A mi padre le gustaba gastarme bromas. Una de ellas parecía imposible de creer incluso en el momento en que me la hizo, cuando yo tendría 8 o 9 años. Fue una de las primeras veces que, desde Higuera de Vargas, mi pueblo, vinimos a Badajoz en el Renault 4 mi hermano Manolo, mi padre y yo. Por aquel entonces apenas había semáforos en la ciudad y los guardias urbanos –eran de los que tenían un casco blanco que parecía un salacot y unos abrigos abrochados hasta el cuello–, dirigían el tráfico en los cruces y desviaban los coches a un lado y a otro haciendo indicaciones enérgicas con las manos metidas en guantes, también blancos y como de hule, que les llegaban casi hasta los codos. Unas veces a la derecha, otras a la izquierda. Y otras más nos daban paso para que continuáramos adelante. La resolución de aquellos hombres me llamaba tanto la atención que le pregunté a mi padre cómo sabían los guardias hacia dónde nos dirigíamos. Él improvisó una respuesta mucho mejor que la pregunta: “porque esta mañana, antes de salir de casa, he llamado por teléfono al cuartel de los guardias urbanos y les he dicho que vendríamos a Badajoz para ir a la Plaza de la Soledad y cada guardia, al ver la matrícula de nuestro coche, sabe a dónde vamos y nos manda por la calle que corresponde”.
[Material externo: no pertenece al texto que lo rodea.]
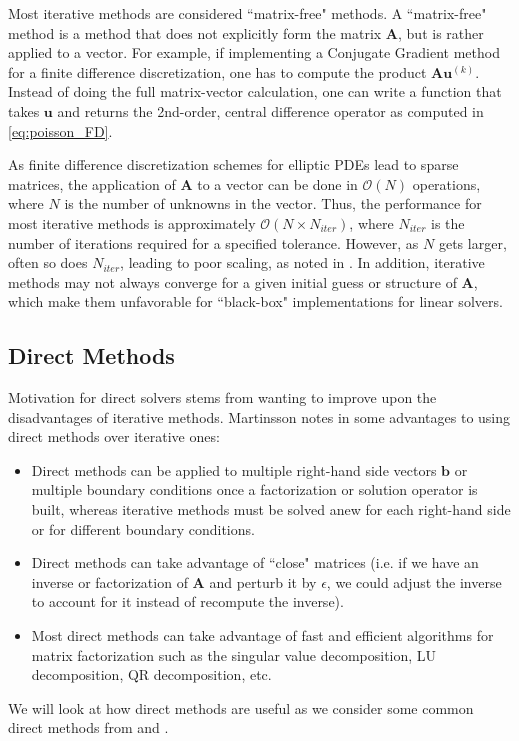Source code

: Most iterative methods are considered ``matrix-free" methods. A ``matrix-free" method is a method that does not explicitly form the matrix $\textbf{A}$, but is rather applied to a vector. For example, if implementing a Conjugate Gradient method for a finite difference discretization, one has to compute the product $\textbf{A} \textbf{u}^{(k)}$. Instead of doing the full matrix-vector calculation, one can write a function that takes $\textbf{u}$ and returns the 2nd-order, central difference operator as computed in \ref{eq:poisson_FD}.

As finite difference discretization schemes for elliptic PDEs lead to sparse matrices, the application of $\textbf{A}$ to a vector can be done in $\mathcal{O}(N)$ operations, where $N$ is the number of unknowns in the vector. Thus, the performance for most iterative methods is approximately $\mathcal{O}(N \times N_{iter})$, where $N_{iter}$ is the number of iterations required for a specified tolerance. However, as $N$ gets larger, often so does $N_{iter}$, leading to poor scaling, as noted in \citep{martinsson2019fast}. In addition, iterative methods may not always converge for a given initial guess or structure of $\textbf{A}$, which make them unfavorable for ``black-box" implementations for linear solvers.

\subsection{Direct Methods}
\label{sub:direct-methods}

Motivation for direct solvers stems from wanting to improve upon the disadvantages of iterative methods. Martinsson notes in \citep{martinsson2004fast} some advantages to using direct methods over iterative ones:
\begin{itemize}
    \item Direct methods can be applied to multiple right-hand side vectors $\textbf{b}$ or multiple boundary conditions once a factorization or solution operator is built, whereas iterative methods must be solved anew for each right-hand side or for different boundary conditions.

    \item Direct methods can take advantage of ``close" matrices (i.e. if we have an inverse or factorization of $\textbf{A}$ and perturb it by $\epsilon$, we could adjust the inverse to account for it instead of recompute the inverse).

    \item Most direct methods can take advantage of fast and efficient algorithms for matrix factorization such as the singular value decomposition, LU decomposition, QR decomposition, etc.
\end{itemize}
We will look at how direct methods are useful as we consider some common direct methods from \citep{leveque2007finite} and \citep{trefethen1997numerical}.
Hasta mucho tiempo más tarde, cuando el asunto de los guardias salió a relucir de nuevo, no formaron en mi casa un jolgorio a costa de mi inocencia y me hicieron caer en la cuenta (¡¡aaayyy, cabeza de chorlito!!) de que los coches tienen intermitentes para indicar a los guardias la dirección hacia la que van sin que haya que informarles antes de salir de casa.
No me molestó que mi padre me hubiera tomado el pelo en aquella ocasión en que fuimos él, mi hermano y yo a la Plaza de la Soledad. Al contrario: la asombrosa capacidad de los guardias urbanos de Badajoz de saber por dónde tendría que ir cada coche para llegar a su destino –que yo creí a pies juntos; no me dirán que no era lo suficientemente fantástica como para merecer la pena creerla– fue una prueba más de que aquel viaje estaba consagrado a recordarlo así me muera con cien años. Porque todo lo que hicieron los guardias en aquel viaje fue llevarnos hasta Deportes García-Hierro, donde mi padre nos compró a mi hermano y a mí nuestras primeras botas de tacos. Eran un quiero y no puedo: unas botas de lona negras –las de cuero eran muy caras– con una suela con tacos de goma que mi hermano y yo nos estuvimos probando un rato largo, haciéndonos los interesantes mientras un dependiente se agachaba para ajustárnoslas y para preguntarnos qué tal estábamos con ellas.
El fútbol nos ha dado momentos maravillosos. Uno de esos fue en esa tienda de la Plaza de la Soledad que siempre olió a guarnicionería y de donde mi hermano y yo salimos con la caja de nuestras primeras botas bajo el brazo y con una dicha que hasta hoy, 50 años después, estaba lozana como si hubiera permanecido conservada en ámbar. Pero ha bastado que el lunes pasado este periódico informara de que Deportes García-Hierro cierra para siempre para que empiece a marchitarse. Y yo a envejecer.